For this reason, such a person might feel a hidden sense of disappointment, characterized by mental stress, disdain, aggressiveness, or hatred bordering on a tendency toward disruptiveness and violence, or even potential mental illness. But if health and happiness are the goal, such negativity can only be viewed as a mental tendency leading us in the wrong direction.
Positive, wholesome actions lead to positive ends
The right way—the wholesome way—is to let go of resentment. This might be comparable to the dog finally realizing that it will never find any benefit from the dry, meatless bone that it has been wasting its energy on, expecting to find satisfaction where there is none to be had.
Bitterness and hatefulness never take anyone anywhere positive. They will always lead us to the brink of despair. Instead, one must turn away from that which offers spiritual starvation and danger, and devote one’s energies to the exact opposite: cultivating compassion, loving-kindness, and forgiveness as medicinal mental antidotes.
This may seem like an unexpected twist in direction, but pay heed to what comes next. There is always a wrong way and a right way. And the right way—where wholesome spiritual nutrition is concerned—is to stop feeding on the bitter dregs of life and change one’s diet to more wholesome nutrition, which will lead the mind-body toward health and happiness.

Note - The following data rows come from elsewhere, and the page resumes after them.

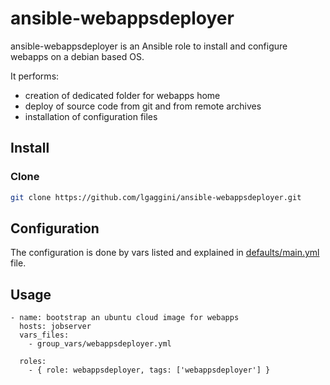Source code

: # ansible-webappsdeployer

ansible-webappsdeployer is an Ansible role to install and configure webapps on a debian based OS.

It performs: 

* creation of dedicated folder for webapps home
* deploy of source code from git and from remote archives
* installation of configuration files

## Install
### Clone
```bash
git clone https://github.com/lgaggini/ansible-webappsdeployer.git
```
## Configuration

The configuration is done by vars listed and explained in [defaults/main.yml](https://github.com/lgaggini/ansible-webappsdeployer/blob/master/defaults/main.yml) file.

## Usage

```
- name: bootstrap an ubuntu cloud image for webapps
  hosts: jobserver
  vars_files:
    - group_vars/webappsdeployer.yml

  roles:
    - { role: webappsdeployer, tags: ['webappsdeployer'] }
```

Instead of always looking and lurking on the dark side, we should walk and observe on the bright side. Then we can begin to realize what was always there in plain sight, but had yet to catch our proper, undivided attention. While one is feeling bitter, angry, and self-involved, a lot of good, wholesome things are also going on that one can become a part of if one notices and makes a determined and diligent effort to pay attention.
Wholesome, nourishing, positive actions
When we make the effort to look, we can see love, care, and friendship in action.

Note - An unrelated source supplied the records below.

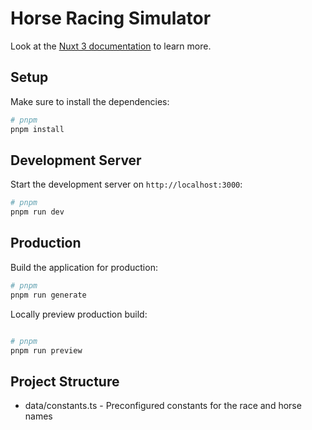 # Horse Racing Simulator

Look at the [Nuxt 3 documentation](https://nuxt.com/docs/getting-started/introduction) to learn more.

## Setup

Make sure to install the dependencies:

```bash
# pnpm
pnpm install
```

## Development Server

Start the development server on `http://localhost:3000`:

```bash
# pnpm
pnpm run dev

```

## Production

Build the application for production:

```bash
# pnpm
pnpm run generate
```

Locally preview production build:

```bash

# pnpm
pnpm run preview

```

## Project Structure

- data/constants.ts - Preconfigured constants for the race and horse names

We can see loving-kindness, compassion, sympathetic joy, and equanimity.
We can see people cherishing wives and children, devotedly supporting families and relatives, and showing due respect for elders.

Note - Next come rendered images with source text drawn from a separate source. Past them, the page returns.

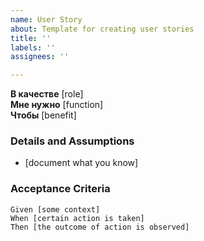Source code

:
 ```yaml
---
name: User Story
about: Template for creating user stories
title: ''
labels: ''
assignees: ''

---
```


**В качестве** [role]  
 **Мне нужно** [function]  
 **Чтобы** [benefit]
   
 ### Details and Assumptions
 * [document what you know]
   
 ### Acceptance Criteria  
   
 ```gherkin
 Given [some context]
 When [certain action is taken]
 Then [the outcome of action is observed]
 ```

We can see people who are always kind in speech and honest in business.
We can see those who are generous in giving, and those who follow the Dhamma, blameless in their actions, while shunning and abstaining from all evils.
When we look around, we can see those who are showing reverence and humility, being content and grateful for what they have.
In Asia, we can see people who are accustomed to visiting and learning from monks, and we see those who are discussing the Dhamma at the proper time.
We can see those who are energetic, behaving with self-restraint and with insight into the Four Noble Truths.
We can see those who practice meditation—bhavana—with detachment and patience.
We can see those who are calm, peaceful, and blissful.
We can see those who have no sense of craving.
We can see those who are on the way to freedom—on the path to liberation.
We can see those who are on the way to enlightenment and nibbana, like a flame going out.
All people have a chance to do what has been described here. And when one has heard about it, when one knows about it, one will also want to try to attain it.